Означает ли следующий журнал, что ES тратит 339 мс из последних 1000 мс в GCing?
[2019-03-13T07:32:24,453][INFO ][o.e.m.j.JvmGcMonitorService] [elasticsearch-2-elastic-vm-3] [gc][17510] overhead, spent [339ms] collecting in the last [1s]
Это определенно то место, где происходит GC и память восстанавливается. Я прав?
[2019-03-13T07:35:19,122][INFO ][o.e.m.j.JvmGcMonitorService] [elasticsearch-2-elastic-vm-3] [gc][young][17684][9041] duration [881ms], collections [1]/[1.3s], total [881ms]/[14.1m], memory [75.4gb]->[74.7gb]/[117.6gb], all_pools {[young] [1.2gb]->[3.2mb]/[2.7gb]}{[survivor] [306.3mb]->[357.7mb]/[357.7mb]}{[old] [73.8gb]->[74.3gb]/[114.5gb]}
Именно здесь ES регулирует процесс индексации из-за слияния сегментов.

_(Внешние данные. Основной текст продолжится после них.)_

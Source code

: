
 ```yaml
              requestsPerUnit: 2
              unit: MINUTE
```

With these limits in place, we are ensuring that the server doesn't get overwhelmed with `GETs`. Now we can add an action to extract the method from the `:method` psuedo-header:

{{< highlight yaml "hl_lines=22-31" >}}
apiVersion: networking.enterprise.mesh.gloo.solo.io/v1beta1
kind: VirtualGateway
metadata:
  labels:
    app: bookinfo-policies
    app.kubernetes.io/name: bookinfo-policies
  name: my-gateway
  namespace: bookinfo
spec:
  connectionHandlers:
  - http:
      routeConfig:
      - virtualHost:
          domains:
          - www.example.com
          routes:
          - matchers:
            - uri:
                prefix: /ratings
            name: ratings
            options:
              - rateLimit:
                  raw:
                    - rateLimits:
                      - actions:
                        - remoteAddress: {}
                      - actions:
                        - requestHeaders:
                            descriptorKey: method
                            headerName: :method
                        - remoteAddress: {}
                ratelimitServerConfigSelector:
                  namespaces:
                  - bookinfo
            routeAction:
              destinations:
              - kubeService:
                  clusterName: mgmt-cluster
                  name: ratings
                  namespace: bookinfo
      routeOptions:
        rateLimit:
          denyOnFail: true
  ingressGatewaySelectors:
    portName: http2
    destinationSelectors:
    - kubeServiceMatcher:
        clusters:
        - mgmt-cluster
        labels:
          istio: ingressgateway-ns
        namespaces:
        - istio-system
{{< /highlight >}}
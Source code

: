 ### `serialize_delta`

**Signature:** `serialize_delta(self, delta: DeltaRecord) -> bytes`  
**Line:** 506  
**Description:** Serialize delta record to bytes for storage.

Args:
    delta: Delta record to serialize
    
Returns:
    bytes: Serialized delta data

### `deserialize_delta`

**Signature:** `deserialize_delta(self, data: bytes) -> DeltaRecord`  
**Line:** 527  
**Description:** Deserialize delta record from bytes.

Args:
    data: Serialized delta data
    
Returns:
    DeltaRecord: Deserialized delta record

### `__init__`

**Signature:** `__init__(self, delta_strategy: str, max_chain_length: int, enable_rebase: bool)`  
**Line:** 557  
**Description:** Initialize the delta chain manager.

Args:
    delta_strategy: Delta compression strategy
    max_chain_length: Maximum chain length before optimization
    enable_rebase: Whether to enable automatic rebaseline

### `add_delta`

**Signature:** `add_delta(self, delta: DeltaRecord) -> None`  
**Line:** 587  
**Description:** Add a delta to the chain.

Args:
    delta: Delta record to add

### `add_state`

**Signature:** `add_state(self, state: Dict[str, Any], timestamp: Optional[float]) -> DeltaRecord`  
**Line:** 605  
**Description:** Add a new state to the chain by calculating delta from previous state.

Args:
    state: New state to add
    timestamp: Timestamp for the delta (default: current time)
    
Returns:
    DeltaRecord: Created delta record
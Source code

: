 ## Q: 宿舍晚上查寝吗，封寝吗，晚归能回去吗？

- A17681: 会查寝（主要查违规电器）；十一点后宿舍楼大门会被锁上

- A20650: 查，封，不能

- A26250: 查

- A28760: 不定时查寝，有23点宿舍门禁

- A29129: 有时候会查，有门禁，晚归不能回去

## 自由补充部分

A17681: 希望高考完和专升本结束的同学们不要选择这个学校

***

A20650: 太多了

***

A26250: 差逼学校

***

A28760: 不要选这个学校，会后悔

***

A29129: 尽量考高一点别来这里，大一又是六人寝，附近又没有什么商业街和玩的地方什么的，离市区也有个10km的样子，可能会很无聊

[2019-03-13T07:36:15,642][INFO ][o.e.i.e.InternalEngine$EngineMergeScheduler] [elasticsearch-2-elastic-vm-3] [customers_201850][3] now throttling indexing: numMergesInFlight=10, maxNumMerges=9
[2019-03-13T07:36:19,649][INFO ][o.e.i.e.InternalEngine$EngineMergeScheduler] [elasticsearch-2-elastic-vm-3] [customers_201850][3] stop throttling indexing: numMergesInFlight=8, maxNumMerges=9
Как мы можем гарантировать, что мы минимизируем stop-the-world
GC, а также как мы можем минимизировать эти слияния, замедляя процесс индексации.